Nowhere 16 maggio 2009
Riflessioni su riflessioni in questo ultimo periodo tra cui anche l'effetto che le mie parole hanno avuto sugli altri. Quei pochi che mi hanno seguito davvero finora sanno che ho due blog. Uno in cui mostro la parte più in luce di me, l'altra invece in cui ho sfogato il mio lato oscuro. Scrivendo in quel mondo fatto di nero e ombre, una terra delle ombre appunto, ho fatto diversi errori di valutazione. Errori dettati dalla mia ingenuità di pensare "ma tanto chi vuoi che lo legge"? Invece c'è sempre qualcuno che legge, c'è sempre qualcuno che arriva a scoprire le cose anche quando pensi davvero di essere al sicuro. Ho fatto del male con quelle parole, ho rovinato e ho rischiato di rovinare qualcosa con quelle parole. Ho fatto stare a disagio persone, lo so che è così anche se vi ostinate a negare l'evidenza. Ultimamente rileggendo le mie parole qui dentro noto che il tono che uso solitamente li dentro - indescrivibile, un tono più forte e nello stesso più delicato, più mesto, più rassegnato - è arrivato anche qui e mi stavo chiedendo se forse non fosse il caso di chiudere definitivamente la terra delle ombre.
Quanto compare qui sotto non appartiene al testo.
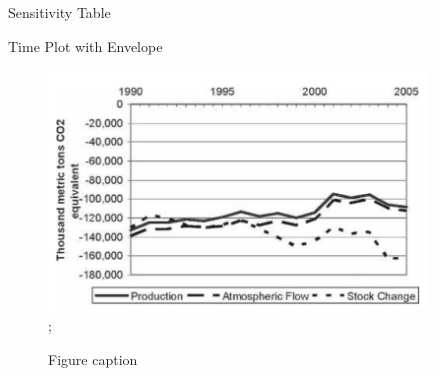 \documentclass[final]{beamer}\usepackage[]{graphicx}\usepackage[]{color}
\newlength{\sepwid}
\newlength{\onecolwid}
\newlength{\twocolwid}
\begin{document}
\begin{frame}[t]
\begin{columns}[t]
\begin{column}{\twocolwid}
\begin{columns}[t,totalwidth=\twocolwid]
\begin{column}{\onecolwid}
\end{column} %

\begin{column}{\onecolwid} %


\begin{block}{Sensitivity Table}


\end{block}
\begin{block}{Time Plot with Envelope}
\begin{center}

\begin{figure}
    {\includegraphics[width=1\linewidth]{graph1.png}};
    \caption{Figure caption}
\end{figure}
\end{center}

\end{block}

\end{column} %

\end{columns} %

\end{column} %

\begin{column}{\sepwid}\end{column} %


\end{columns}
\end{frame}
\end{document}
Capiterà ancora in futuro che mi sentirò male da non trovare stimoli per scrivere qualcosa qui nella casa e sarà il silenzio allora. Ma senza la terra delle ombre, tenendo tutto per me io sarò più tranquilla e nessuno si farà del male...
P.S. Continuo a non sapere cosa farò di Shadow Land. Per ora lo lascio li dov'è.

2 commenti:

Riyueren ha detto...

Che cosa sono le ombre, senza la luce? io continuo a dire che andrebbero uniti (e a non capire come puoi aver fatto del male e a chi). Un abbraccio. :*

krishel ha detto...

E' una lunga storia. Un po' te l'ho pure raccontata. Ho delle riflessioni dentro in questi giorni che mi stanno disturbando ma non trovano la forma dell'espressione. E me le tengo detro con il riultato che sono tre giorni che sto male. Comunque quello è un post vecchio e l'avevi anche già commentato.